Start of DATA FOR THE TASK
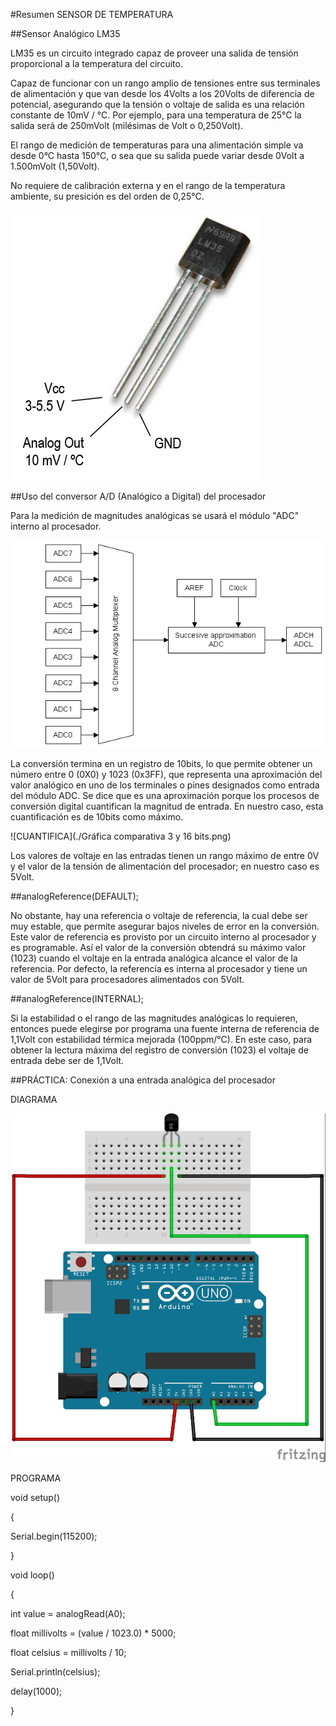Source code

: #Resumen SENSOR DE TEMPERATURA

##Sensor Analógico LM35

LM35 es un circuito integrado capaz de proveer una salida de tensión proporcional a la temperatura del circuito.

Capaz de funcionar con un rango amplio de tensiones entre sus terminales de alimentación y que van desde los 4Volts a los 20Volts de diferencia de potencial, asegurando que la tensión o voltaje de salida es una relación constante de 10mV / °C. Por ejemplo, para una temperatura de 25°C la salida será de 250mVolt (milésimas de Volt o 0,250Volt).

El rango de medición de temperaturas para una alimentación simple va desde 0°C hasta 150°C, o sea que su salida puede variar desde 0Volt a 1.500mVolt (1,50Volt).

No requiere de calibración externa y en el rango de la temperatura ambiente, su presición es del orden de 0,25°C.

![LM35](./LM35.png)

##Uso del conversor A/D (Analógico a Digital) del procesador

Para la medición de magnitudes analógicas se usará el módulo "ADC" interno al procesador.

![ADC](./adc.gif)

La conversión termina en un registro de 10bits, lo que permite obtener un número entre 0 (0X0) y 1023 (0x3FF), que representa una aproximación del valor analógico en uno de los terminales o pines designados como entrada del módulo ADC. Se dice que es una aproximación porque los procesos de conversión digital cuantifican la magnitud de entrada. En nuestro caso, esta cuantificación es de 10bits como máximo.

![CUANTIFICA](./Gráfica comparativa 3 y 16 bits.png)

Los valores de voltaje en las entradas tienen un rango máximo de entre 0V y el valor de la tensión de alimentación del procesador; en nuestro caso es 5Volt.

##analogReference(DEFAULT);

No obstante, hay una referencia o voltaje de referencia, la cual debe ser muy estable, que permite asegurar bajos niveles de error en la conversión. Este valor de referencia es provisto por un circuito interno al procesador y es programable. Así el valor de la conversión obtendrá su máximo valor (1023) cuando el voltaje en la entrada analógica alcance el valor de la referencia. Por defecto, la referencia es interna al procesador y tiene un valor de 5Volt para procesadores alimentados con 5Volt. 

##analogReference(INTERNAL);

Si la estabilidad o el rango de las magnitudes analógicas lo requieren, entonces puede elegirse por programa una fuente interna de referencia de 1,1Volt con estabilidad térmica mejorada (100ppm/°C).  En este caso, para obtener la lectura máxima del registro de conversión (1023) el voltaje de entrada debe ser de 1,1Volt. 

##PRÁCTICA: Conexión a una entrada analógica del procesador

DIAGRAMA

![CONEXIONES](./lm35_bb.jpg)

PROGRAMA

void setup()

{

  Serial.begin(115200);
  
}
 
void loop()

{

  int value = analogRead(A0);
  
  float millivolts = (value / 1023.0) * 5000;
  
  float celsius = millivolts / 10; 
  
  Serial.println(celsius);
  
  delay(1000);
  
}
End of DATA FOR THE TASK
● **HOW TO COMPLETE THIS TASK**:
All of the listing is to be written out exactly, with the pictures left out.

● **YOUR SOLUTION**:
Source code

: #Resumen SENSOR DE TEMPERATURA

##Sensor Analógico LM35

LM35 es un circuito integrado capaz de proveer una salida de tensión proporcional a la temperatura del circuito.

Capaz de funcionar con un rango amplio de tensiones entre sus terminales de alimentación y que van desde los 4Volts a los 20Volts de diferencia de potencial, asegurando que la tensión o voltaje de salida es una relación constante de 10mV / °C. Por ejemplo, para una temperatura de 25°C la salida será de 250mVolt (milésimas de Volt o 0,250Volt).

El rango de medición de temperaturas para una alimentación simple va desde 0°C hasta 150°C, o sea que su salida puede variar desde 0Volt a 1.500mVolt (1,50Volt).

No requiere de calibración externa y en el rango de la temperatura ambiente, su presición es del orden de 0,25°C.

![LM35](./LM35.png)

##Uso del conversor A/D (Analógico a Digital) del procesador

Para la medición de magnitudes analógicas se usará el módulo "ADC" interno al procesador.

![ADC](./adc.gif)

La conversión termina en un registro de 10bits, lo que permite obtener un número entre 0 (0X0) y 1023 (0x3FF), que representa una aproximación del valor analógico en uno de los terminales o pines designados como entrada del módulo ADC. Se dice que es una aproximación porque los procesos de conversión digital cuantifican la magnitud de entrada. En nuestro caso, esta cuantificación es de 10bits como máximo.

![CUANTIFICA](./Gráfica comparativa 3 y 16 bits.png)

Los valores de voltaje en las entradas tienen un rango máximo de entre 0V y el valor de la tensión de alimentación del procesador; en nuestro caso es 5Volt.

##analogReference(DEFAULT);

No obstante, hay una referencia o voltaje de referencia, la cual debe ser muy estable, que permite asegurar bajos niveles de error en la conversión. Este valor de referencia es provisto por un circuito interno al procesador y es programable. Así el valor de la conversión obtendrá su máximo valor (1023) cuando el voltaje en la entrada analógica alcance el valor de la referencia. Por defecto, la referencia es interna al procesador y tiene un valor de 5Volt para procesadores alimentados con 5Volt. 

##analogReference(INTERNAL);

Si la estabilidad o el rango de las magnitudes analógicas lo requieren, entonces puede elegirse por programa una fuente interna de referencia de 1,1Volt con estabilidad térmica mejorada (100ppm/°C).  En este caso, para obtener la lectura máxima del registro de conversión (1023) el voltaje de entrada debe ser de 1,1Volt. 

##PRÁCTICA: Conexión a una entrada analógica del procesador

DIAGRAMA

![CONEXIONES](./lm35_bb.jpg)

PROGRAMA

void setup()

{

  Serial.begin(115200);
  
}
 
void loop()

{

  int value = analogRead(A0);
  
  float millivolts = (value / 1023.0) * 5000;
  
  float celsius = millivolts / 10; 
  
  Serial.println(celsius);
  
  delay(1000);
  
}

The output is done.